- [Task item]: Please restate the records that follow word for word, omitting any images.

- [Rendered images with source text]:
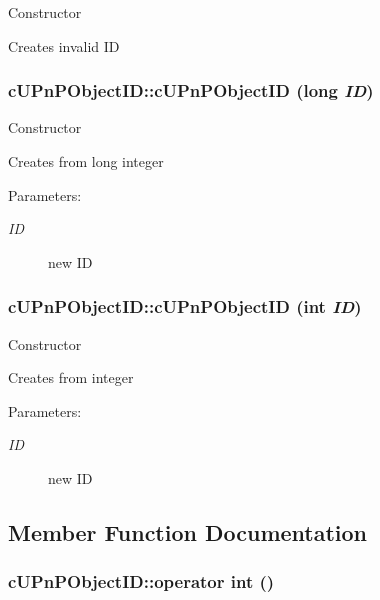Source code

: Constructor

Creates invalid ID \hypertarget{structcUPnPObjectID_baeac468c4117f2fac4e3d93f3de9730}{
\subsubsection[{cUPnPObjectID}]{\setlength{\rightskip}{0pt plus 5cm}cUPnPObjectID::cUPnPObjectID (long {\em ID})}}
\label{structcUPnPObjectID_baeac468c4117f2fac4e3d93f3de9730}


Constructor

Creates from long integer \begin{Desc}
\item[Parameters:]
\begin{description}
\item[{\em ID}]new ID \end{description}
\end{Desc}
\hypertarget{structcUPnPObjectID_f3e044892ae1c1d840d4154ab96a2440}{
\subsubsection[{cUPnPObjectID}]{\setlength{\rightskip}{0pt plus 5cm}cUPnPObjectID::cUPnPObjectID (int {\em ID})}}
\label{structcUPnPObjectID_f3e044892ae1c1d840d4154ab96a2440}


Constructor

Creates from integer \begin{Desc}
\item[Parameters:]
\begin{description}
\item[{\em ID}]new ID \end{description}
\end{Desc}


\subsection{Member Function Documentation}
\hypertarget{structcUPnPObjectID_73ff8d0e18486552dbfbf828a2e7bc7c}{
\subsubsection[{operator int}]{\setlength{\rightskip}{0pt plus 5cm}cUPnPObjectID::operator int ()}}
\label{structcUPnPObjectID_73ff8d0e18486552dbfbf828a2e7bc7c}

- [Answer section]:
Source code

: Constructor

Creates invalid ID \hypertarget{structcUPnPObjectID_baeac468c4117f2fac4e3d93f3de9730}{
\subsubsection[{cUPnPObjectID}]{\setlength{\rightskip}{0pt plus 5cm}cUPnPObjectID::cUPnPObjectID (long {\em ID})}}
\label{structcUPnPObjectID_baeac468c4117f2fac4e3d93f3de9730}


Constructor

Creates from long integer \begin{Desc}
\item[Parameters:]
\begin{description}
\item[{\em ID}]new ID \end{description}
\end{Desc}
\hypertarget{structcUPnPObjectID_f3e044892ae1c1d840d4154ab96a2440}{
\subsubsection[{cUPnPObjectID}]{\setlength{\rightskip}{0pt plus 5cm}cUPnPObjectID::cUPnPObjectID (int {\em ID})}}
\label{structcUPnPObjectID_f3e044892ae1c1d840d4154ab96a2440}


Constructor

Creates from integer \begin{Desc}
\item[Parameters:]
\begin{description}
\item[{\em ID}]new ID \end{description}
\end{Desc}


\subsection{Member Function Documentation}
\hypertarget{structcUPnPObjectID_73ff8d0e18486552dbfbf828a2e7bc7c}{
\subsubsection[{operator int}]{\setlength{\rightskip}{0pt plus 5cm}cUPnPObjectID::operator int ()}}
\label{structcUPnPObjectID_73ff8d0e18486552dbfbf828a2e7bc7c}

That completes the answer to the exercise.